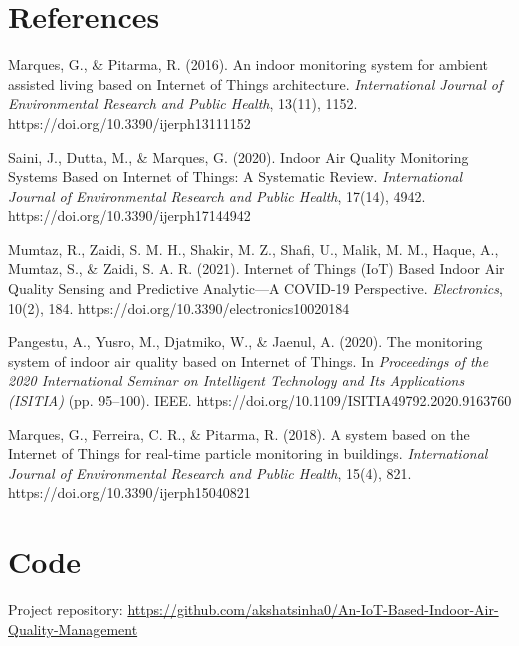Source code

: \documentclass[12pt]{report}
\begin{document}
\section{References}
\begin{thebibliography}{9}
Marques, G., \& Pitarma, R. (2016). An indoor monitoring system for ambient assisted living based on Internet of Things architecture. \emph{International Journal of Environmental Research and Public Health}, 13(11), 1152. https://doi.org/10.3390/ijerph13111152

Saini, J., Dutta, M., \& Marques, G. (2020). Indoor Air Quality Monitoring Systems Based on Internet of Things: A Systematic Review. \emph{International Journal of Environmental Research and Public Health}, 17(14), 4942. https://doi.org/10.3390/ijerph17144942

Mumtaz, R., Zaidi, S. M. H., Shakir, M. Z., Shafi, U., Malik, M. M., Haque, A., Mumtaz, S., \& Zaidi, S. A. R. (2021). Internet of Things (IoT) Based Indoor Air Quality Sensing and Predictive Analytic—A COVID-19 Perspective. \emph{Electronics}, 10(2), 184. https://doi.org/10.3390/electronics10020184

Pangestu, A., Yusro, M., Djatmiko, W., \& Jaenul, A. (2020). The monitoring system of indoor air quality based on Internet of Things. In \emph{Proceedings of the 2020 International Seminar on Intelligent Technology and Its Applications (ISITIA)} (pp. 95--100). IEEE. https://doi.org/10.1109/ISITIA49792.2020.9163760

Marques, G., Ferreira, C. R., \& Pitarma, R. (2018). A system based on the Internet of Things for real-time particle monitoring in buildings. \emph{International Journal of Environmental Research and Public Health}, 15(4), 821. https://doi.org/10.3390/ijerph15040821
\end{thebibliography}

\section{Code}
Project repository: \url{https://github.com/akshatsinha0/An-IoT-Based-Indoor-Air-Quality-Management}
\end{document}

::::::::

** ACTIVITY **
In the entries above, find each line with the word "thebibliography" and show it.

** YOUR SOLUTION **
\begin{thebibliography}{9}
\end{thebibliography}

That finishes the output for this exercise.